|
From: David E. W. <da...@ju...> - 2014-03-03 20:00:29
|
On Mar 3, 2014, at 10:36 AM, David E. Wheeler <da...@ju...> wrote:
> Even with JOIN clauses added to the query such that it *should* run in whole on each node, the plan still fetches an entire (very large) table from each node. I will keep fiddling with the query to see if I can figure out how to get it to run on the nodes.
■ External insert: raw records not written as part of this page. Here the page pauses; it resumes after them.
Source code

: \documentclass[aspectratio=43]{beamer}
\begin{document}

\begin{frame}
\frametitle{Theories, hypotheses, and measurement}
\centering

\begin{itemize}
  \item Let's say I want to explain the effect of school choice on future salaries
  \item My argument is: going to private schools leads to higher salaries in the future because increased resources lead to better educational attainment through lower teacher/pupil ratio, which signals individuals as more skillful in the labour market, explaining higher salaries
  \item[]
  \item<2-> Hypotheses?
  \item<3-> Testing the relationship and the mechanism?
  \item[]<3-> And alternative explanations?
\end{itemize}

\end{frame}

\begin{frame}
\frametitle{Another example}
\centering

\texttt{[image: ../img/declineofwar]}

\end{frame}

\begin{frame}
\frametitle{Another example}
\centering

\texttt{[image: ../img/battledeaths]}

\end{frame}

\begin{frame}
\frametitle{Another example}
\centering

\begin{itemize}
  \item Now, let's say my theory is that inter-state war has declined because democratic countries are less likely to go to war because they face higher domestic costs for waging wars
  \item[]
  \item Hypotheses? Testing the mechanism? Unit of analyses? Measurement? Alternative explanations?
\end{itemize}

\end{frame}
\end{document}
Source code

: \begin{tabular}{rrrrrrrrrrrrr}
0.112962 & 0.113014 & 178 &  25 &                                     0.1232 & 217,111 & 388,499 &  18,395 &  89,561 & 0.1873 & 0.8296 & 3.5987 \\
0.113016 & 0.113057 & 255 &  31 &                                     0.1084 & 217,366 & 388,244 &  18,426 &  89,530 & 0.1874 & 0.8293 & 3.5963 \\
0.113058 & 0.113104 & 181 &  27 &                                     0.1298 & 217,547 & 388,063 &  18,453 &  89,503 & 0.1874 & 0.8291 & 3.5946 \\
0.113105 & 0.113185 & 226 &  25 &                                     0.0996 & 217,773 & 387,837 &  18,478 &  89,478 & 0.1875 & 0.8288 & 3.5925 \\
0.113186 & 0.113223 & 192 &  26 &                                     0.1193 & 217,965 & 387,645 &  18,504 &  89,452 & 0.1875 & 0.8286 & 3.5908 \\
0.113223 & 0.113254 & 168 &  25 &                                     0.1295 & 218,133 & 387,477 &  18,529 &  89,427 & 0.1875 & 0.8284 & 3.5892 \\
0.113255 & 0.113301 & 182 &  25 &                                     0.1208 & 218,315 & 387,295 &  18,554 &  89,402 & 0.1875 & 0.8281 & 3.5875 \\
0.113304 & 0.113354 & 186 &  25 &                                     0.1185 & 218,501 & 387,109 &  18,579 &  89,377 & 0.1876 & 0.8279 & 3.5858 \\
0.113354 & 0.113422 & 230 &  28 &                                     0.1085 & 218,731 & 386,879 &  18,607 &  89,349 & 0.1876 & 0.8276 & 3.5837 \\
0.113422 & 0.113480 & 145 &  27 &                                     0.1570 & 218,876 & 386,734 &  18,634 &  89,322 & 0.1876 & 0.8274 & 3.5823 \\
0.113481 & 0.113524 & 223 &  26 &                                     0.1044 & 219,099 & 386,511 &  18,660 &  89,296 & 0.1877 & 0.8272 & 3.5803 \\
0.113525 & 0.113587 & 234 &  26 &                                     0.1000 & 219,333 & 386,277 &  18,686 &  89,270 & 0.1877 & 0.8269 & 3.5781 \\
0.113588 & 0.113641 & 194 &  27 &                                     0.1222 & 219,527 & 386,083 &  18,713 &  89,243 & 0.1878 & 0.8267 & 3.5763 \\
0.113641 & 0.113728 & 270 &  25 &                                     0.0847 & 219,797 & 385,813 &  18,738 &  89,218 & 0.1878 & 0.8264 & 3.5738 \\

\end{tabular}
Okay, here’s a simplified example:
=# EXPLAIN VERBOSE
SELECT tr.subscriber_id AS subscriber_id
, s.subscriber AS subscriber_name
, tr.txn_id AS tracking_number
FROM subscriber_:SUB_CODE.transactions tr
LEFT JOIN config.subscribers s ON tr.subscriber_id = s.subscriber_id
WHERE tr.txn_timestamp_utc >= :'RPT_DAY'::timestamp - (:DAYS_BACK || ' days')::interval + (:CUTOFF_HOUR || ' hours')::interval
AND tr.txn_timestamp_utc< :'RPT_DAY'::timestamp + (:CUTOFF_HOUR || ' hours')::interval
;
QUERY PLAN
---------------------------------------------------------------------------------------------------------------------------------------------------------------------------------------------------------------------------------------------------------------------------------------------------------
Hash Right Join (cost=0.01..0.06 rows=1 width=44)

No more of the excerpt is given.